If you have a dream of selling your business or growing your small business into a bigger business that one day can be sold, this book should help you.

If you're a business owner, or hope to one day be a business owner, this book is important for you...if you are an advisor to business owners this book is critical!

What kind of business owner are you? What kind of business owners are your clients?

  • Mountain Climber
  • Freedom Fighter
  • Craftsperson

Take the time to figure it out, it could be worth a lot of money to you one day soon.

Give it a read, I'll bet you'll be glad you did.

Click here for the link to the book.

Tuesday, January 4, 2011

Thinking about buying a business? Here's a way to figure what is possible

If you want to own your own small business there are really only two ways to get into business. You can start a business from scratch, often called a start-up. Or you can buy an existing business from a business owner who is ready to sell their business.

There is much written about starting a business. The biggest problem with a start-up is in the time it takes a start-up to become cash flow positive and unfortunately many never become cash flow positive and they fold.

Buying an existing business is often a good choice. If you do it right you can be cash flow positive immediately and financing for purchasing a business is often very favorable. In a previous post I wrote about "Why would someone sell be their perfectly good business?" and it talks about why business owners choose to sell good businesses.

If you want to buy an existing, profitable, business you need to answer a couple of questions about your situation before you begin your search.

First, how much money do you have available for a down payment before borrowing any money from any banks, credit cards, etc. It will be very, very difficult to buy a good business without a down payment.

Second, what's the minimum amount of money you need to make from the business to live on once you buy the business.

If those two numbers are reasonably close to each other you have a decent shot at buying a business.

Here is a "typical" deal:

Business earnings (Seller's Discretionary Earnings)  $75,000
Selling Price of business   $200,000
Down payment    $50,000
 Earnings/Salary you need  $50,000
Get an SBA Loan for $150,000
Annual Payments for your SBA Loan $20,500 (10 years @ 6.5%)

Business earnings $75,000 - $20,500 (debt payments) = $54,500 to you the new owner.

Also, when thinking about your down payment there is a mechanism to use you 401(k) funds to buy a business without incurring early withdrawal penalties nor tax obligations.

If you want to be in business for yourself it's always a good idea to get informed and look at all your options.

Sunday, January 2, 2011

Why would someone sell me their perfectly good business?

Often small business buyers wonder about this.
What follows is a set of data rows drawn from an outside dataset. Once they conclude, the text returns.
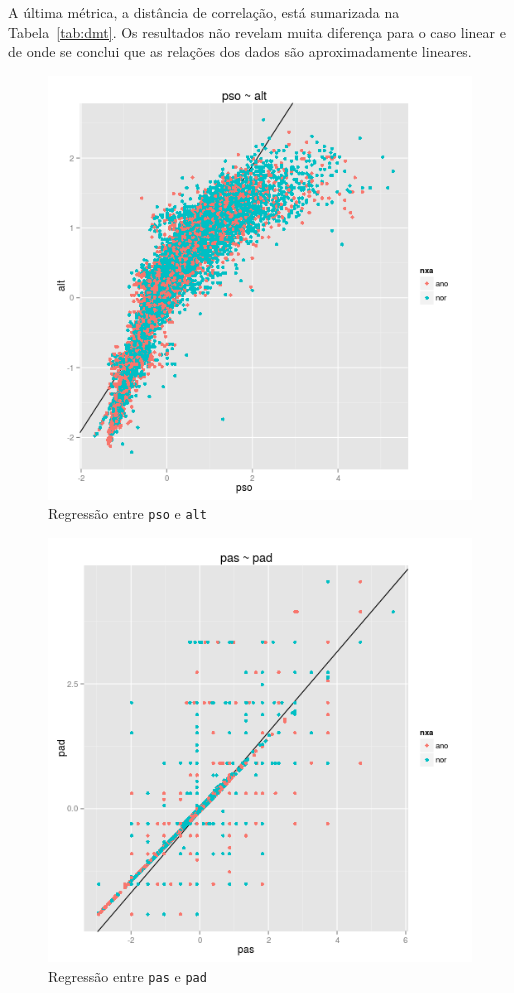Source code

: \documentclass[10pt, conference, compsocconf]{IEEEtran}
\begin{document}
A última métrica, a distância de correlação, está sumarizada na
Tabela~\ref{tab:dmt}. Os resultados não revelam muita diferença para o
caso linear e de onde se conclui que as relações dos dados são
aproximadamente lineares.

\begin{figure}[H]
  \centering
  \includegraphics[scale=0.4]{img/reg_pso_alt.png}
  \caption{Regressão entre {\tt pso} e {\tt alt}}
  \label{fig:reg1}
\end{figure}

\begin{figure}[H]
  \centering
  \includegraphics[scale=0.4]{img/reg_pas_pad.png}
  \caption{Regressão entre {\tt pas} e {\tt pad}}
  \label{fig:reg2}
\end{figure}
\end{document}

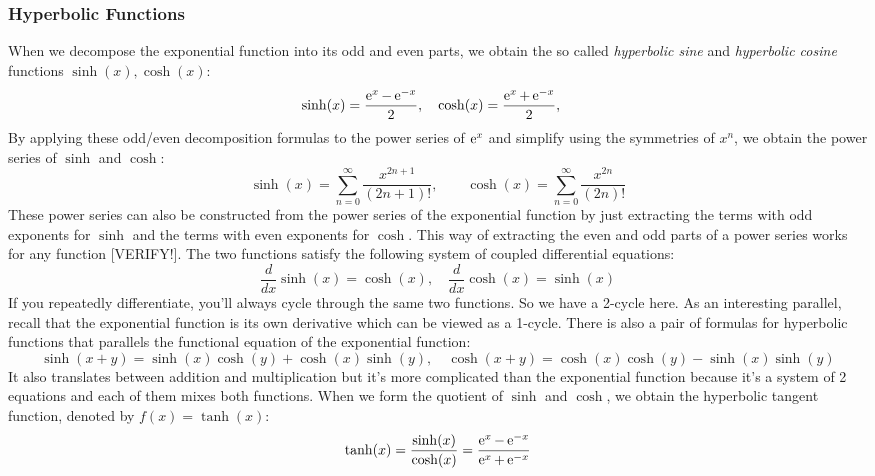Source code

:\subsubsection{Hyperbolic Functions}
When we decompose the exponential function into its odd and even parts, we obtain the so called \emph{hyperbolic sine} and \emph{hyperbolic cosine} functions $\sinh(x), \cosh(x)$:
\begin{equation}
\sinh(x) =	\frac{\operatorname{\mathrm{e}}^x - \operatorname{\mathrm{e}}^{-x}}{2}, \quad	
\cosh(x) =	\frac{\operatorname{\mathrm{e}}^x + \operatorname{\mathrm{e}}^{-x}}{2}, \quad
\end{equation}
By applying these odd/even decomposition formulas to the power series of $\operatorname{\mathrm{e}}^x$ and simplify using the symmetries of $x^n$, we obtain the power series of $\sinh$ and $\cosh$: 
\begin{equation}
\sinh(x) = \sum_{n=0}^{\infty} \frac{x^{2n+1}}{(2n+1)!}, \qquad
\cosh(x) = \sum_{n=0}^{\infty} \frac{x^{2n}  }{(2n)!}
\end{equation}
These power series can also be constructed from the power series of the exponential function by just extracting the terms with odd exponents for $\sinh$ and the terms with even exponents for $\cosh$. This way of extracting the even and odd parts of a power series works for any function [VERIFY!]. The two functions satisfy the following system of coupled differential equations:
\begin{equation}
\frac{d}{dx} \sinh(x) = \cosh(x), \quad
\frac{d}{dx} \cosh(x) = \sinh(x)
\end{equation} 
If you repeatedly differentiate, you'll always cycle through the same two functions. So we have a 2-cycle here. As an interesting parallel, recall that the exponential function is its own derivative which can be viewed as a 1-cycle. There is also a pair of formulas for hyperbolic functions that parallels the functional equation of the exponential function:
\begin{equation}
\sinh(x+y) = \sinh(x) \cosh(y) + \cosh(x) \sinh(y), \quad
\cosh(x+y) = \cosh(x) \cosh(y) - \sinh(x) \sinh(y)
\end{equation}
It also translates between addition and multiplication but it's more complicated than the exponential function because it's a system of 2 equations and each of them mixes both functions. When we form the quotient of $\sinh$ and $\cosh$, we obtain the hyperbolic tangent function, denoted by $f(x) = \tanh(x)$:
\begin{equation}
\tanh(x) =	\frac{\sinh(x)}{\cosh(x)} 
         = \frac{\operatorname{\mathrm{e}}^x - \operatorname{\mathrm{e}}^{-x}}{\operatorname{\mathrm{e}}^x + \operatorname{\mathrm{e}}^{-x}}
\end{equation}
There is an all too frequent buyer attitude that says "If it is a good business they wouldn't be willing to sell it to me!"
Here are some reasons we see business owner want to sell:
  1. Divorce of husband and wife owners
  2. Partnership disputes
  3. Owner health issues
  4. Kids don't want the business and the owner has gotten to retirement age.
  5. The business has gotten bigger than the skills of the owner
  6. The business needs professional management
  7. The industry is changing faster than the owner wants to change (in this case the owner is always convinced the market is wrong and he is right).
  8. The business is totally debt free and the owner doesn't want to take on debt to grow.
There are many other reasons that make sense to the seller, even if it doesn't always make sense to the buyer. the tricky part is, because confidentiality is so important it takes some work to locate a good business to buy. Finding a good business for sale and buying it from a seller who has a good reason to sell could be a formula for success in a business acquisition.